These are the key concepts you need to understand to accurately answer the question.

Standard Form of a Hyperbola
The standard form of a hyperbola is crucial for understanding its properties and for solving related problems. Essentially, it is the form where the equation of a hyperbola is simplified to show its center, vertices, and asymptotes clearly.

A hyperbola with its center at the point \(h, k\) can be expressed in standard form as either \(\frac{(x-h)^2}{a^2} - \frac{(y-k)^2}{b^2} = 1\) for a horizontal hyperbola, or \(\frac{(y-k)^2}{a^2} - \frac{(x-h)^2}{b^2} = 1\) for a vertical hyperbola.

In this representation, \(a\) and \(b\) have geometric significance:
  • \(a\) is the distance from the center to either vertex along the major axis.
  • \(b\) is associated with the distance to the asymptotes and relates to the 'height' of the hyperbola.
To convert the general form of the hyperbola to standard form, we utilize techniques, like 'completing the square.'
Completing the Square
Completing the square is a mathematical method used to transform a quadratic equation into a form that allows for easy identification of its vertex. This technique is also instrumental in rewriting the equation of a hyperbola into standard form.

To complete the square:
  • First, arrange the terms with the same variable together.
  • Divide the coefficient of the first-degree term by 2, then square it.
  • Add and subtract this value within the appropriate grouping of terms.
This process simplifies the hyperbola's equation into separate perfect square terms, and isolates the remaining constant term on one side of the equation. It's an essential skill for analyzing hyperbolas, as it's often the first step in finding properties like vertices and the latus rectum.
Hyperbola Equation Transformation
Hyperbola equation transformation refers to the process of altering the equation’s appearance without changing its geometric properties. The goal is to make the equation more comprehensible or to match a desired form, typically the standard form. In our exercise example, the given hyperbola equation is rewritten by completing the square, which enables the easy extraction of information regarding its shape and size.

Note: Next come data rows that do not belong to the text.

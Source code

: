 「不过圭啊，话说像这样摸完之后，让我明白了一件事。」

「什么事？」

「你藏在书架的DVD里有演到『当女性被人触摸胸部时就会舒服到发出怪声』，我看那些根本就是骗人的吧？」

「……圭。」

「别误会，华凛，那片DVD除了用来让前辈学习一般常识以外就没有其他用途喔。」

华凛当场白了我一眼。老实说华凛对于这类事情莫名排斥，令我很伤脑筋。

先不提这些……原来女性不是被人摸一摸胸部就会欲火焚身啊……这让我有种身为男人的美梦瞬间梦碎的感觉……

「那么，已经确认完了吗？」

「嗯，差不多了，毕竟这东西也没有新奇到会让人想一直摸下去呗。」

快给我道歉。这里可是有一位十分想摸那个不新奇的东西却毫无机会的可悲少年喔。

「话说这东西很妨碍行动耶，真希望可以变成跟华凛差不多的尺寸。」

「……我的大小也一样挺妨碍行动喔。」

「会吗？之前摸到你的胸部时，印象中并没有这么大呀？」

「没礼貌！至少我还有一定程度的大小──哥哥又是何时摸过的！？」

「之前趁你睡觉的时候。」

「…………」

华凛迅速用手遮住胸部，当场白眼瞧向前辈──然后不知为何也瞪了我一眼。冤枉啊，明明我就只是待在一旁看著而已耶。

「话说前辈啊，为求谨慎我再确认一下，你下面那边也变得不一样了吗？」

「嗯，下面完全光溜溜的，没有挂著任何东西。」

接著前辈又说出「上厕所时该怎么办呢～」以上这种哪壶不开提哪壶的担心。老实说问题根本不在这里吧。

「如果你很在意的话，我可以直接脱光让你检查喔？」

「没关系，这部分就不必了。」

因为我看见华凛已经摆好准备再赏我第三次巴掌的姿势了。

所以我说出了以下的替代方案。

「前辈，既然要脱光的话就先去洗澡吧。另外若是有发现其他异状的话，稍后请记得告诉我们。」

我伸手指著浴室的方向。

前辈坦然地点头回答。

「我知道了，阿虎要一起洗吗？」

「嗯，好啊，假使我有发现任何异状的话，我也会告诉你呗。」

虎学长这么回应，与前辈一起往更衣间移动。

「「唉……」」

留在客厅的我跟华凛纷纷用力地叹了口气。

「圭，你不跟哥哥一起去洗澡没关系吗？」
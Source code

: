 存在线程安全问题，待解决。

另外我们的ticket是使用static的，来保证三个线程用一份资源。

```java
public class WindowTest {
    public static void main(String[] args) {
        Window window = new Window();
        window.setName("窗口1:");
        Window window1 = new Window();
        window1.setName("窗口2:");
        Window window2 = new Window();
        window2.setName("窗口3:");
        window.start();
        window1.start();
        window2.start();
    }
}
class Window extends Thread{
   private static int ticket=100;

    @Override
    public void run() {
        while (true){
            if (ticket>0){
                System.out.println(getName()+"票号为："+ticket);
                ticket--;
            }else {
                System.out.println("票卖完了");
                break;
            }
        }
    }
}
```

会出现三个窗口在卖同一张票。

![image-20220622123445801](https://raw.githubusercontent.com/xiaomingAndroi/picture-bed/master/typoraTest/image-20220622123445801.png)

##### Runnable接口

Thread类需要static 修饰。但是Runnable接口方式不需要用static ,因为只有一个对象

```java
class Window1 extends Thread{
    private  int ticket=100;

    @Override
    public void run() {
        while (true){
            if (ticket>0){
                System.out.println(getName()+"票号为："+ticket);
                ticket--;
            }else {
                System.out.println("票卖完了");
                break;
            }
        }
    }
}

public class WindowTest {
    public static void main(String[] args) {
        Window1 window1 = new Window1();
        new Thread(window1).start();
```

After transforming the equation into the standard form, we can conveniently determine various characteristics such as:
  • The center of the hyperbola, where the axes intersect.
  • Orientation, whether it opens horizontally or vertically.
  • The lengths of the axes and the distance to the asymptotes.
  • The latus rectum, which is a segment perpendicular to the transverse axis and passes through a focus.
Understanding the transformation helps students gain deeper insights into the behavior of a hyperbola and how its equation represents its graph.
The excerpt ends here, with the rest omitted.